===== RECORDS FOR PROCESSING =====

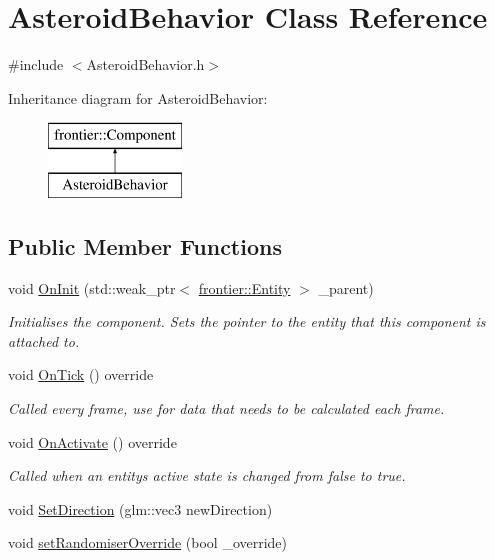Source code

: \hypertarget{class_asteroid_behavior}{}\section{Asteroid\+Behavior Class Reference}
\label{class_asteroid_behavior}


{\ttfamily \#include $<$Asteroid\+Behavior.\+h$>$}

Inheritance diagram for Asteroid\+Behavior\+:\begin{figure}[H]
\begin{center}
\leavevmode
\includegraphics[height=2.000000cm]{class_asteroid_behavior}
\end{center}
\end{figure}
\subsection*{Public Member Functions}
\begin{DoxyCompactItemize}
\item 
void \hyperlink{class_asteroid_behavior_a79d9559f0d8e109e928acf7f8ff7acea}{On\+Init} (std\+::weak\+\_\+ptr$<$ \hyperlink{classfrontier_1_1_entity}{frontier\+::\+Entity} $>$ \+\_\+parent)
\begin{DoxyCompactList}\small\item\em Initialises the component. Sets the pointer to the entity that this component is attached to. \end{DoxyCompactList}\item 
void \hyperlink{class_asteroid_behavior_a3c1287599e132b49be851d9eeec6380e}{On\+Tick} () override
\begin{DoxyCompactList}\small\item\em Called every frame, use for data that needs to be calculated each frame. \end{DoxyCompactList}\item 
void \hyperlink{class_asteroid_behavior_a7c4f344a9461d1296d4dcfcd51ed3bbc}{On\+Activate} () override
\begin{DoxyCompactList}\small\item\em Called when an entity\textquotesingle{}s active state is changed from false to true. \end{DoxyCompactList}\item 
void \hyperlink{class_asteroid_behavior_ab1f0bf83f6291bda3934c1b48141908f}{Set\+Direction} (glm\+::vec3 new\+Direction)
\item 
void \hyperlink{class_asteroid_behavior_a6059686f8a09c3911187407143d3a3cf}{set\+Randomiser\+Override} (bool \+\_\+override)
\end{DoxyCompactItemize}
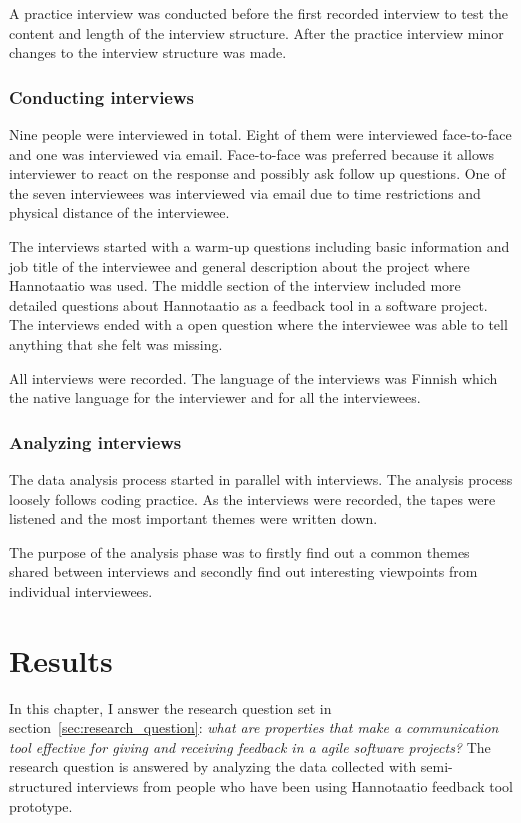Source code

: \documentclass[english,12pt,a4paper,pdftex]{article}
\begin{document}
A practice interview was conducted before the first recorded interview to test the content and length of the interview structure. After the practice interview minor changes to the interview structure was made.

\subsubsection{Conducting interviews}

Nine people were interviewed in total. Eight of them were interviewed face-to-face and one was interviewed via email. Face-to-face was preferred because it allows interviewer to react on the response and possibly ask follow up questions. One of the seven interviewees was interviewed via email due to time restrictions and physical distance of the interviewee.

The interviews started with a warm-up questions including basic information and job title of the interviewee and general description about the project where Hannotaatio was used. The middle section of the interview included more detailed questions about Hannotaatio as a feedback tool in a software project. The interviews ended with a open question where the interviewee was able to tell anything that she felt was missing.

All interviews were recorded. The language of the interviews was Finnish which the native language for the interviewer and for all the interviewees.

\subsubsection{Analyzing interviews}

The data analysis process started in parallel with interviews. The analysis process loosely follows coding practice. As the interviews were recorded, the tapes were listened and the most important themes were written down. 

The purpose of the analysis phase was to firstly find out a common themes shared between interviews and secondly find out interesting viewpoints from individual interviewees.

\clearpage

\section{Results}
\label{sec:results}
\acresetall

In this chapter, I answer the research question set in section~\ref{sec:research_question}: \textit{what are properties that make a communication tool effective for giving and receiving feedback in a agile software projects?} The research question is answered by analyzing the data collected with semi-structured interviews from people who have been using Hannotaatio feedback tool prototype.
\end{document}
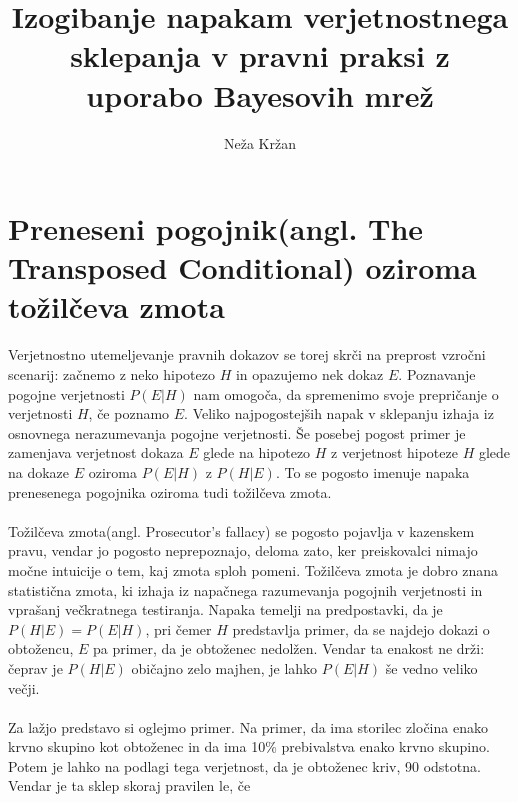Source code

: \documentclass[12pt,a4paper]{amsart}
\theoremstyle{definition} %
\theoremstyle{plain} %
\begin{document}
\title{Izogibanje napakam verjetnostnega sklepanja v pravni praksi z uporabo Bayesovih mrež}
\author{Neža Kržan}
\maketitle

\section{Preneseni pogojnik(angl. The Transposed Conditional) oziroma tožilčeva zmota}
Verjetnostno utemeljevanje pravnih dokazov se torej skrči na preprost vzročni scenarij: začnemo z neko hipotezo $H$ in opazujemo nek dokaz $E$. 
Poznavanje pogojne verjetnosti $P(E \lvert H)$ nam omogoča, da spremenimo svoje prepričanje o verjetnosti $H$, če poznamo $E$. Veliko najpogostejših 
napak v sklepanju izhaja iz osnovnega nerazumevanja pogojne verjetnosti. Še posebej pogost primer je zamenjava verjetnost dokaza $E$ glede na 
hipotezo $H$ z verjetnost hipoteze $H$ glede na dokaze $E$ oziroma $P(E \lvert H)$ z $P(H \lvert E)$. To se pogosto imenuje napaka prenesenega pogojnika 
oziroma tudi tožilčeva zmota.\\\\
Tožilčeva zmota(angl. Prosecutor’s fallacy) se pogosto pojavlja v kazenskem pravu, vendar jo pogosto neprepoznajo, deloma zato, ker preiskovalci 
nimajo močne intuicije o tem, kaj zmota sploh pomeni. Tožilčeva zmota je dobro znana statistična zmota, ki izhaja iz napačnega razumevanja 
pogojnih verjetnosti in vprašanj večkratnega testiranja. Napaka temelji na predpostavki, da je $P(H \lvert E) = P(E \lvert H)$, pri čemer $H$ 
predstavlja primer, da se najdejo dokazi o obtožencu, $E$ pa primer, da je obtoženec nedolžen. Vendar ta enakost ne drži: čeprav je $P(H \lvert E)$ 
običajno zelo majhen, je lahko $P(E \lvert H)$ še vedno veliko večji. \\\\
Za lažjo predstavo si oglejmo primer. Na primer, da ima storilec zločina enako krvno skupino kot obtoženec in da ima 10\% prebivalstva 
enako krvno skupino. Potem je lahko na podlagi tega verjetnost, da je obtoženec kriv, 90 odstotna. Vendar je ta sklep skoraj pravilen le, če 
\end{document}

=====

TASK DIRECTIONS:
The response must hold only the lines above from the line with "napak v sklepanju" through the line with "pogojnih verjetnosti in", each copied exactly, both ends kept.

TASK RESULT:
napak v sklepanju izhaja iz osnovnega nerazumevanja pogojne verjetnosti. Še posebej pogost primer je zamenjava verjetnost dokaza $E$ glede na 
hipotezo $H$ z verjetnost hipoteze $H$ glede na dokaze $E$ oziroma $P(E \lvert H)$ z $P(H \lvert E)$. To se pogosto imenuje napaka prenesenega pogojnika 
oziroma tudi tožilčeva zmota.\\\\
Tožilčeva zmota(angl. Prosecutor’s fallacy) se pogosto pojavlja v kazenskem pravu, vendar jo pogosto neprepoznajo, deloma zato, ker preiskovalci 
nimajo močne intuicije o tem, kaj zmota sploh pomeni. Tožilčeva zmota je dobro znana statistična zmota, ki izhaja iz napačnega razumevanja 
pogojnih verjetnosti in vprašanj večkratnega testiranja. Napaka temelji na predpostavki, da je $P(H \lvert E) = P(E \lvert H)$, pri čemer $H$ 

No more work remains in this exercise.